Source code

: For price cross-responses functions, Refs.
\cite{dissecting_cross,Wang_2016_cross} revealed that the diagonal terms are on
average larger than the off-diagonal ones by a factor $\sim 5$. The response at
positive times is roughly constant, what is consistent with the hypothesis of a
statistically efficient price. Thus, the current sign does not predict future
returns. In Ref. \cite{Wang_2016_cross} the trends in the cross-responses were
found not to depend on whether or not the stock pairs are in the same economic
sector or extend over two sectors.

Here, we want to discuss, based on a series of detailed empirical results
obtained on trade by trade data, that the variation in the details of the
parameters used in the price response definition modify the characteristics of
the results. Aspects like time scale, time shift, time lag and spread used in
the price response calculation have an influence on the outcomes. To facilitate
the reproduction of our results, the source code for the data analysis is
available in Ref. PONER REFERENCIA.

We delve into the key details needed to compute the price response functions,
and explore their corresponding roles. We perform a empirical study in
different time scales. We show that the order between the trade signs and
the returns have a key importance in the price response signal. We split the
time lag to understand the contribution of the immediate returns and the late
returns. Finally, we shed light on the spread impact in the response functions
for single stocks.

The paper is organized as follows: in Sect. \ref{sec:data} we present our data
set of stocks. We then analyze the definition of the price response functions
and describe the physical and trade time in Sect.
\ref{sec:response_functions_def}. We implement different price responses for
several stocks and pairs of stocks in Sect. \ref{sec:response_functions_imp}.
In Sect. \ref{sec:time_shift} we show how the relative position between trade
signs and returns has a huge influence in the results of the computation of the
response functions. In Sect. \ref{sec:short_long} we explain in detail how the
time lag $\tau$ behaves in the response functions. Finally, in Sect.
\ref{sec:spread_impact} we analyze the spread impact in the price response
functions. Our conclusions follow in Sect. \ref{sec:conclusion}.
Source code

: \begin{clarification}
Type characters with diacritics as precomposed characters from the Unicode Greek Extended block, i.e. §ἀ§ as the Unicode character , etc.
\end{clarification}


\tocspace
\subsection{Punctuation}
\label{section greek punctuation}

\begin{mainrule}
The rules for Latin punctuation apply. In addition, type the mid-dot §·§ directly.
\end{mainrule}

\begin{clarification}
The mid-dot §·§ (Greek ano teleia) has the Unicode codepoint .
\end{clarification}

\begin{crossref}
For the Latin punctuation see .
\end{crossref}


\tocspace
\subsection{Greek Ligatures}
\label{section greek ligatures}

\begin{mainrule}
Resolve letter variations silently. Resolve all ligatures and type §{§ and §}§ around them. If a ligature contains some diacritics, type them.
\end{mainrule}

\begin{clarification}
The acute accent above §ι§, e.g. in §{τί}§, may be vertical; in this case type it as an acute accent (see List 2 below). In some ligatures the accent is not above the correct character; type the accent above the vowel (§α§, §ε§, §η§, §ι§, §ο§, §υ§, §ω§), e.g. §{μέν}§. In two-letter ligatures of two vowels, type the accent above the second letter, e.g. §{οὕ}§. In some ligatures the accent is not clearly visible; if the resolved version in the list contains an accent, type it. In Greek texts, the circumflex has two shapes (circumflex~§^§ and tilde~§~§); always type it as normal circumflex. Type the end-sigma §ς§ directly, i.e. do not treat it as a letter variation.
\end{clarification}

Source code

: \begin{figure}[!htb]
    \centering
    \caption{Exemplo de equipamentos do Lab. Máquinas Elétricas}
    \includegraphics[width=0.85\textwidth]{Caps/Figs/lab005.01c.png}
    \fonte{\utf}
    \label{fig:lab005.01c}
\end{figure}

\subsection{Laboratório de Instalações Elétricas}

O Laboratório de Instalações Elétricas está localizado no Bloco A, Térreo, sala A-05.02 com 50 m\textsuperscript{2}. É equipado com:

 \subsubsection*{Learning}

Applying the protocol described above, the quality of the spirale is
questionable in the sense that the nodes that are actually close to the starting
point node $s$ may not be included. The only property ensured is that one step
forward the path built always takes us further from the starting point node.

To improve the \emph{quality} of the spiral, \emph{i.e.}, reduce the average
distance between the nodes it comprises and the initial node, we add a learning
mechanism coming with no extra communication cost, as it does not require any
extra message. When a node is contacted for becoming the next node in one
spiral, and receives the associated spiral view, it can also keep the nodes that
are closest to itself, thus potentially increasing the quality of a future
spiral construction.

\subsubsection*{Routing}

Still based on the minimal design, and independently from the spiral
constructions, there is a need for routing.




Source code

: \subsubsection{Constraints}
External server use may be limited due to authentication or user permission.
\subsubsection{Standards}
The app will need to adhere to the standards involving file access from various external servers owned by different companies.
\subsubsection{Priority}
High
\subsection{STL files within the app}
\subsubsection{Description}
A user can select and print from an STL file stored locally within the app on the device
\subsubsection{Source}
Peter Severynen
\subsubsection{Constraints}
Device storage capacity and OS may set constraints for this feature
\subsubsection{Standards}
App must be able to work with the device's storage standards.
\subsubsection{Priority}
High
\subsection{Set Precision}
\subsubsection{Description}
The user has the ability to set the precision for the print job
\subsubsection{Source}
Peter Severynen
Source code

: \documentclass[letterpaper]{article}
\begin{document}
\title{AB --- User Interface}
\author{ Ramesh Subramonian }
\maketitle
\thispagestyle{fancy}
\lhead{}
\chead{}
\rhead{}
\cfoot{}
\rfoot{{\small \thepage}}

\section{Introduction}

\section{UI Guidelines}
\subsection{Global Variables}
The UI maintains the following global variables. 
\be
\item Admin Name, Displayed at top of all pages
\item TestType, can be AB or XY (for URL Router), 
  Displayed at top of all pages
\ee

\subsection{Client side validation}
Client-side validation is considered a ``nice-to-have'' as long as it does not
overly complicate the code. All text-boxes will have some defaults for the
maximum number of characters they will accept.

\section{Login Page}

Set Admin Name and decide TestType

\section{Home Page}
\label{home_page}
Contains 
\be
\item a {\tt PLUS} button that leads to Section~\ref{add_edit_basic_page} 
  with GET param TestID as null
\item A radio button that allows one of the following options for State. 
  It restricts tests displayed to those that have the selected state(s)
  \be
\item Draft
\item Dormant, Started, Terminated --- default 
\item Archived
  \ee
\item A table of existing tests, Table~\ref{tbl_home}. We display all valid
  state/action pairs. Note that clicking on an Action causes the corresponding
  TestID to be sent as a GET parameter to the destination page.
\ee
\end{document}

> [Problem to solve]: Every record must appear in the answer exactly as it does above.

> [Answer to this problem]:
Source code

: For price cross-responses functions, Refs.
\cite{dissecting_cross,Wang_2016_cross} revealed that the diagonal terms are on
average larger than the off-diagonal ones by a factor $\sim 5$. The response at
positive times is roughly constant, what is consistent with the hypothesis of a
statistically efficient price. Thus, the current sign does not predict future
returns. In Ref. \cite{Wang_2016_cross} the trends in the cross-responses were
found not to depend on whether or not the stock pairs are in the same economic
sector or extend over two sectors.

Here, we want to discuss, based on a series of detailed empirical results
obtained on trade by trade data, that the variation in the details of the
parameters used in the price response definition modify the characteristics of
the results. Aspects like time scale, time shift, time lag and spread used in
the price response calculation have an influence on the outcomes. To facilitate
the reproduction of our results, the source code for the data analysis is
available in Ref. PONER REFERENCIA.

We delve into the key details needed to compute the price response functions,
and explore their corresponding roles. We perform a empirical study in
different time scales. We show that the order between the trade signs and
the returns have a key importance in the price response signal. We split the
time lag to understand the contribution of the immediate returns and the late
returns. Finally, we shed light on the spread impact in the response functions
for single stocks.

The paper is organized as follows: in Sect. \ref{sec:data} we present our data
set of stocks. We then analyze the definition of the price response functions
and describe the physical and trade time in Sect.
\ref{sec:response_functions_def}. We implement different price responses for
several stocks and pairs of stocks in Sect. \ref{sec:response_functions_imp}.
In Sect. \ref{sec:time_shift} we show how the relative position between trade
signs and returns has a huge influence in the results of the computation of the
response functions. In Sect. \ref{sec:short_long} we explain in detail how the
time lag $\tau$ behaves in the response functions. Finally, in Sect.
\ref{sec:spread_impact} we analyze the spread impact in the price response
functions. Our conclusions follow in Sect. \ref{sec:conclusion}.
Source code

: \begin{clarification}
Type characters with diacritics as precomposed characters from the Unicode Greek Extended block, i.e. §ἀ§ as the Unicode character , etc.
\end{clarification}


\tocspace
\subsection{Punctuation}
\label{section greek punctuation}

\begin{mainrule}
The rules for Latin punctuation apply. In addition, type the mid-dot §·§ directly.
\end{mainrule}

\begin{clarification}
The mid-dot §·§ (Greek ano teleia) has the Unicode codepoint .
\end{clarification}

\begin{crossref}
For the Latin punctuation see .
\end{crossref}


\tocspace
\subsection{Greek Ligatures}
\label{section greek ligatures}

\begin{mainrule}
Resolve letter variations silently. Resolve all ligatures and type §{§ and §}§ around them. If a ligature contains some diacritics, type them.
\end{mainrule}

\begin{clarification}
The acute accent above §ι§, e.g. in §{τί}§, may be vertical; in this case type it as an acute accent (see List 2 below). In some ligatures the accent is not above the correct character; type the accent above the vowel (§α§, §ε§, §η§, §ι§, §ο§, §υ§, §ω§), e.g. §{μέν}§. In two-letter ligatures of two vowels, type the accent above the second letter, e.g. §{οὕ}§. In some ligatures the accent is not clearly visible; if the resolved version in the list contains an accent, type it. In Greek texts, the circumflex has two shapes (circumflex~§^§ and tilde~§~§); always type it as normal circumflex. Type the end-sigma §ς§ directly, i.e. do not treat it as a letter variation.
\end{clarification}

Source code

: \begin{figure}[!htb]
    \centering
    \caption{Exemplo de equipamentos do Lab. Máquinas Elétricas}
    \includegraphics[width=0.85\textwidth]{Caps/Figs/lab005.01c.png}
    \fonte{\utf}
    \label{fig:lab005.01c}
\end{figure}

\subsection{Laboratório de Instalações Elétricas}

O Laboratório de Instalações Elétricas está localizado no Bloco A, Térreo, sala A-05.02 com 50 m\textsuperscript{2}. É equipado com:

 \subsubsection*{Learning}

Applying the protocol described above, the quality of the spirale is
questionable in the sense that the nodes that are actually close to the starting
point node $s$ may not be included. The only property ensured is that one step
forward the path built always takes us further from the starting point node.

To improve the \emph{quality} of the spiral, \emph{i.e.}, reduce the average
distance between the nodes it comprises and the initial node, we add a learning
mechanism coming with no extra communication cost, as it does not require any
extra message. When a node is contacted for becoming the next node in one
spiral, and receives the associated spiral view, it can also keep the nodes that
are closest to itself, thus potentially increasing the quality of a future
spiral construction.

\subsubsection*{Routing}

Still based on the minimal design, and independently from the spiral
constructions, there is a need for routing.




Source code

: \subsubsection{Constraints}
External server use may be limited due to authentication or user permission.
\subsubsection{Standards}
The app will need to adhere to the standards involving file access from various external servers owned by different companies.
\subsubsection{Priority}
High
\subsection{STL files within the app}
\subsubsection{Description}
A user can select and print from an STL file stored locally within the app on the device
\subsubsection{Source}
Peter Severynen
\subsubsection{Constraints}
Device storage capacity and OS may set constraints for this feature
\subsubsection{Standards}
App must be able to work with the device's storage standards.
\subsubsection{Priority}
High
\subsection{Set Precision}
\subsubsection{Description}
The user has the ability to set the precision for the print job
\subsubsection{Source}
Peter Severynen
Source code

: \documentclass[letterpaper]{article}
\begin{document}
\title{AB --- User Interface}
\author{ Ramesh Subramonian }
\maketitle
\thispagestyle{fancy}
\lhead{}
\chead{}
\rhead{}
\cfoot{}
\rfoot{{\small \thepage}}

\section{Introduction}

\section{UI Guidelines}
\subsection{Global Variables}
The UI maintains the following global variables. 
\be
\item Admin Name, Displayed at top of all pages
\item TestType, can be AB or XY (for URL Router), 
  Displayed at top of all pages
\ee

\subsection{Client side validation}
Client-side validation is considered a ``nice-to-have'' as long as it does not
overly complicate the code. All text-boxes will have some defaults for the
maximum number of characters they will accept.

\section{Login Page}

Set Admin Name and decide TestType

\section{Home Page}
\label{home_page}
Contains 
\be
\item a {\tt PLUS} button that leads to Section~\ref{add_edit_basic_page} 
  with GET param TestID as null
\item A radio button that allows one of the following options for State. 
  It restricts tests displayed to those that have the selected state(s)
  \be
\item Draft
\item Dormant, Started, Terminated --- default 
\item Archived
  \ee
\item A table of existing tests, Table~\ref{tbl_home}. We display all valid
  state/action pairs. Note that clicking on an Action causes the corresponding
  TestID to be sent as a GET parameter to the destination page.
\ee
\end{document}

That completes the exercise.